Add system image http with ansible

Whatever I try, I am unable to update vyos using ansible. Here is my playbook:

---
- hosts: all
  gather_facts: no
  vars:
    ansible_connection: ansible.netcommon.network_cli
    ansible_network_os: vyos.vyos.vyos

  tasks:
    - name: add system image
      vyos.vyos.vyos_command:
        commands:
          - command: "add system image http://files.server.com/VyOS/vyos-1.3.4-amd64.iso"
            prompt:
              - "What would you like to name this image"
              - "directory and config file"
              - "current configuration"
            answer:
              - "1.3.4"
              - "Yes"
              - "Yes"
            check_all: True
      vars:
        ansible_command_timeout: 180

this fails with

FAILED! => {“changed”: false, “msg”: “command timeout triggered, timeout value is 180 secs.\nSee the timeout setting options in the Network Debug and Troubleshooting Guide.”}

However, if I remove the fancy progress bar (âš“ T4091 Progress bar support for HTTP uploads)
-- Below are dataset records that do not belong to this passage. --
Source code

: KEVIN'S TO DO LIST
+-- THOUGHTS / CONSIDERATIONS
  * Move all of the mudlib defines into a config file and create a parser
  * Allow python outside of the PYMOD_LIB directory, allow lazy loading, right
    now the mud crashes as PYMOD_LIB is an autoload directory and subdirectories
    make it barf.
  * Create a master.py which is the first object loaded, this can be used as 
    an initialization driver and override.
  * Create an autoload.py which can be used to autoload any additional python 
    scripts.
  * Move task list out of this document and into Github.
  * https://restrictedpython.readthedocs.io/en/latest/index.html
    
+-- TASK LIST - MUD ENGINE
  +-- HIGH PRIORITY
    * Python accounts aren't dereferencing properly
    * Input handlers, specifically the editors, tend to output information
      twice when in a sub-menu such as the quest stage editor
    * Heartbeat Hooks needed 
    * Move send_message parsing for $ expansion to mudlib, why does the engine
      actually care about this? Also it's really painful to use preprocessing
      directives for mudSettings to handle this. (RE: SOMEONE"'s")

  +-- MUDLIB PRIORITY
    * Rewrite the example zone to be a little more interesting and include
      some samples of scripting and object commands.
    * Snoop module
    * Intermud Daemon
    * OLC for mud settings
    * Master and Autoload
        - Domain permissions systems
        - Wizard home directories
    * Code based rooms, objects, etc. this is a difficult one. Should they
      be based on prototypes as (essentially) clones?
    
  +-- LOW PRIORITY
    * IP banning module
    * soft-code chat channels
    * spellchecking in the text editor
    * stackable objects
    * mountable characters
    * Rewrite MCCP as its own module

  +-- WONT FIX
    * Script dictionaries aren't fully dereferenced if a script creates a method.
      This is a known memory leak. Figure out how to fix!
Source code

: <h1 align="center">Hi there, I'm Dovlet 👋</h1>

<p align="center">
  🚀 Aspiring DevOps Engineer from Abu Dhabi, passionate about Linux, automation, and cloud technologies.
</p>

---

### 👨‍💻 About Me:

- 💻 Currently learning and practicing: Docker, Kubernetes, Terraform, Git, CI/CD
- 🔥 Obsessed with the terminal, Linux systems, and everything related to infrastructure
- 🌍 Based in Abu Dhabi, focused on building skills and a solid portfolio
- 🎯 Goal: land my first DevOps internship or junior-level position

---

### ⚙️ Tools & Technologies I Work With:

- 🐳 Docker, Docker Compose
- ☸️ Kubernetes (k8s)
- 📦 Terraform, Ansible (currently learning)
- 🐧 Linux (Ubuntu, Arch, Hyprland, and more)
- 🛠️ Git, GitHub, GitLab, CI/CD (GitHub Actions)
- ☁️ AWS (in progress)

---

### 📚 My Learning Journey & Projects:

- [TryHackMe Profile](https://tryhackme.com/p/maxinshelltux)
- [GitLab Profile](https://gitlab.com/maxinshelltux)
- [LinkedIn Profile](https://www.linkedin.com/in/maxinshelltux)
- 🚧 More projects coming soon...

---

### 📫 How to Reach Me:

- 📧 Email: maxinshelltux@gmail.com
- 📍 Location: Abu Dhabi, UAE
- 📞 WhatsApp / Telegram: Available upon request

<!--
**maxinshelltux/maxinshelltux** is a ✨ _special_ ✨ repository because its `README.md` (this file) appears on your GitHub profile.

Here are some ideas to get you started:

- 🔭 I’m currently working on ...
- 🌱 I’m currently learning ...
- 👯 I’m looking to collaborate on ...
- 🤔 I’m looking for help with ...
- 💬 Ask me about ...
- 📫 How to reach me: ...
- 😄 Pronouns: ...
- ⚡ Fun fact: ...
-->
adm@vyos:~$ sudo sed -i 's/download(local_path, urlstring, True/download(local_path, urlstring, False/' /usr/lib/python3/dist-packages/vyos/remote.py

the playbook works just fine.

Could someone verify this? What else should I test before reporting a bug? Let me know!

  • ansible [core 2.15.6]
  • VyOS 1.3.2 LTS
  • Python 3.11.2

using ansible.netcommon.cli_command with ansible_persistent_log_messages gave me some insight on wat happens:

My guess is the ammount of “\r” (return caracters) is the culprit.
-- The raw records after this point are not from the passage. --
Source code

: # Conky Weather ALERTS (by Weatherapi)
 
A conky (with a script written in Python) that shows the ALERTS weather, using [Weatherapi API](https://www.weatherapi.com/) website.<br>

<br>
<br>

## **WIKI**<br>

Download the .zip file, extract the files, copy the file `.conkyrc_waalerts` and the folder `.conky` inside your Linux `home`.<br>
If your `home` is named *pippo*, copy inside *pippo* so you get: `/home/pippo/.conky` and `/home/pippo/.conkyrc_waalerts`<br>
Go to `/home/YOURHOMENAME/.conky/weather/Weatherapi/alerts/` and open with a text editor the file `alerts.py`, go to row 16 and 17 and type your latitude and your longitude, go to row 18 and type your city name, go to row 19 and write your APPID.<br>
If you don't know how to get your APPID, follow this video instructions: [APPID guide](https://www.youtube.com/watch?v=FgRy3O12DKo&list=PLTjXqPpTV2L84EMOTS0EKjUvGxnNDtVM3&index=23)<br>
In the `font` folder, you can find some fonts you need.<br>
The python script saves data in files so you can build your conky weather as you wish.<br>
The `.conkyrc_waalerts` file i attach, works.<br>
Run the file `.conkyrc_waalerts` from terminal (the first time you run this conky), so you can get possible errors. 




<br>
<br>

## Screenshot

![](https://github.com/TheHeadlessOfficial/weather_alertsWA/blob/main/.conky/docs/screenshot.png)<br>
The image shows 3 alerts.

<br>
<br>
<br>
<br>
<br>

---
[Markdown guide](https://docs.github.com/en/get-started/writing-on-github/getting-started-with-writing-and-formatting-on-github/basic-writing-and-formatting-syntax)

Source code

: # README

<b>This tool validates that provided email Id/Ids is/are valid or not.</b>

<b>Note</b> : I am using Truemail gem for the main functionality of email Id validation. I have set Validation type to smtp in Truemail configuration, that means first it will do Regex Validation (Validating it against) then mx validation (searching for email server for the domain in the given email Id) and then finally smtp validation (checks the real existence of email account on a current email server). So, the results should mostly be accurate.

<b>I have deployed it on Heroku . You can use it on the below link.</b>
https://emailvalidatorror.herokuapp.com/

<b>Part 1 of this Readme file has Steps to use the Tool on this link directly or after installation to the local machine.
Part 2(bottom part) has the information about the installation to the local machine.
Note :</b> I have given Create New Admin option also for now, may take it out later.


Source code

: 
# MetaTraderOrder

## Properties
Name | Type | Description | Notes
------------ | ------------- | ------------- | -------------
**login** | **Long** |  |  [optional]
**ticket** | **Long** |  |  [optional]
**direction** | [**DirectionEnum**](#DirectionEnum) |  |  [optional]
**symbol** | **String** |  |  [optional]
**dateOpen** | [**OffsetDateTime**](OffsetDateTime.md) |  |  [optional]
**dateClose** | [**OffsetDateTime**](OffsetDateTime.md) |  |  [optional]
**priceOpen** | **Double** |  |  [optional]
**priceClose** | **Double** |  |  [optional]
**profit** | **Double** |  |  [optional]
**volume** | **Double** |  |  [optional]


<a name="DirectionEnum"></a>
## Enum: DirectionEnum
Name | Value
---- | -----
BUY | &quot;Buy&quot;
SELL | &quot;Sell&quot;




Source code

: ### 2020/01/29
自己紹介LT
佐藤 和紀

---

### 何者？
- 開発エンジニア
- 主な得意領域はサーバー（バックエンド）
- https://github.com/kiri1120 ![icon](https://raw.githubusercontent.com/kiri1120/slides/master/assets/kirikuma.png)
Thanks for pointing this out. I’ll add an isatty() check and forcibly disable progressbar output accordingly.

I couldn’t replicate it in VyOS 1.3.3 or 1.4.* using your playbook. Are you certain it’s caused by the progressbar? It could be that the image takes nearly three minutes to download and the miniscule difference in I/O speed is pushing it over the timeout limit: Without the need for a progress check, the download script uses shutil.copyfileobj() which is fairly fast, but otherwise it needs to manually handle the session to download in chunks to report on the progress, which adds a bit of overhead.
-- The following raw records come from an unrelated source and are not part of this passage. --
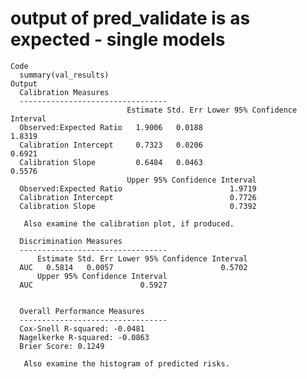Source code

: # output of pred_validate is as expected - single models

    Code
      summary(val_results)
    Output
      Calibration Measures 
      --------------------------------- 
                              Estimate Std. Err Lower 95% Confidence Interval
      Observed:Expected Ratio   1.9006   0.0188                        1.8319
      Calibration Intercept     0.7323   0.0206                        0.6921
      Calibration Slope         0.6484   0.0463                        0.5576
                              Upper 95% Confidence Interval
      Observed:Expected Ratio                        1.9719
      Calibration Intercept                          0.7726
      Calibration Slope                              0.7392
      
       Also examine the calibration plot, if produced. 
      
      Discrimination Measures 
      --------------------------------- 
          Estimate Std. Err Lower 95% Confidence Interval
      AUC   0.5814   0.0057                        0.5702
          Upper 95% Confidence Interval
      AUC                        0.5927
      
      
      Overall Performance Measures 
      --------------------------------- 
      Cox-Snell R-squared: -0.0481
      Nagelkerke R-squared: -0.0863
      Brier Score: 0.1249
      
       Also examine the histogram of predicted risks. 

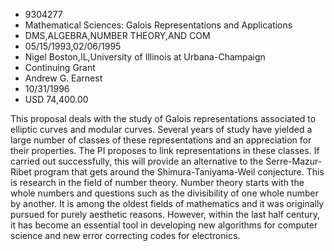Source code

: 
* 9304277
* Mathematical Sciences: Galois Representations and Applications
* DMS,ALGEBRA,NUMBER THEORY,AND COM
* 05/15/1993,02/06/1995
* Nigel Boston,IL,University of Illinois at Urbana-Champaign
* Continuing Grant
* Andrew G. Earnest
* 10/31/1996
* USD 74,400.00

This proposal deals with the study of Galois representations associated to
elliptic curves and modular curves. Several years of study have yielded a large
number of classes of these representations and an appreciation for their
properties. The PI proposes to link representations in these classes. If carried
out successfully, this will provide an alternative to the Serre-Mazur- Ribet
program that gets around the Shimura-Taniyama-Weil conjecture. This is research
in the field of number theory. Number theory starts with the whole numbers and
questions such as the divisibility of one whole number by another. It is among
the oldest fields of mathematics and it was originally pursued for purely
aesthetic reasons. However, within the last half century, it has become an
essential tool in developing new algorithms for computer science and new error
correcting codes for electronics.
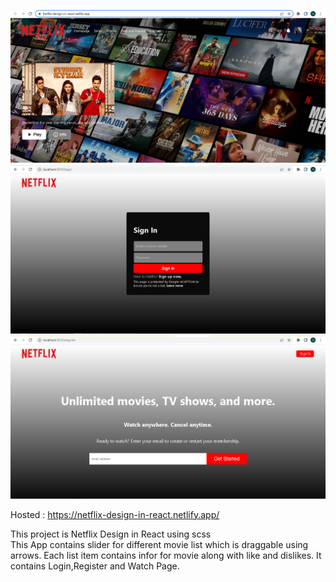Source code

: ![](Capture.PNG)
![](Capture1.PNG)
![](Capture2.PNG)


Hosted : https://netflix-design-in-react.netlify.app/


This project is Netflix Design in React using scss <br />
This App contains slider for different movie list which is draggable using arrows. Each list item contains infor for movie along with like and dislikes. It contains Login,Register and Watch Page.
Edit: For posterity, I tried it with 1.5-rolling too, which uses a more complicated progressbar implementation with signal handlers and termcap fiddling that was more likely to break Ansible, but it seems to work without a problem as well.

isatty() check

If we just could pass all the arguments with the system add command instead of pompts… That would be a lot easier for Ansible i think.

Are you certain it’s caused by the progressbar

well I am not a python programmer, but that is the only thing the sed command changes, right?

It could be that the image takes nearly three minutes to download

The url points to another server in my own (public ip) network. It takes seconds with 10Gbps.

Does Ansible report anything else in terms of logs? Anything that sticks out when you run the playbook with -vvvv?

This similar bug for the API âš“ T5726 HTTPS API image cannot be updated

@professional_prutser Although I couldn’t replicate the problem with the Ansible VyOS module on any version, I still think the progressbar is a nuisance as it litters logs if nothing else. I pushed a PR that disables it if it detects it is called by Ansible and it was backported to 1.4.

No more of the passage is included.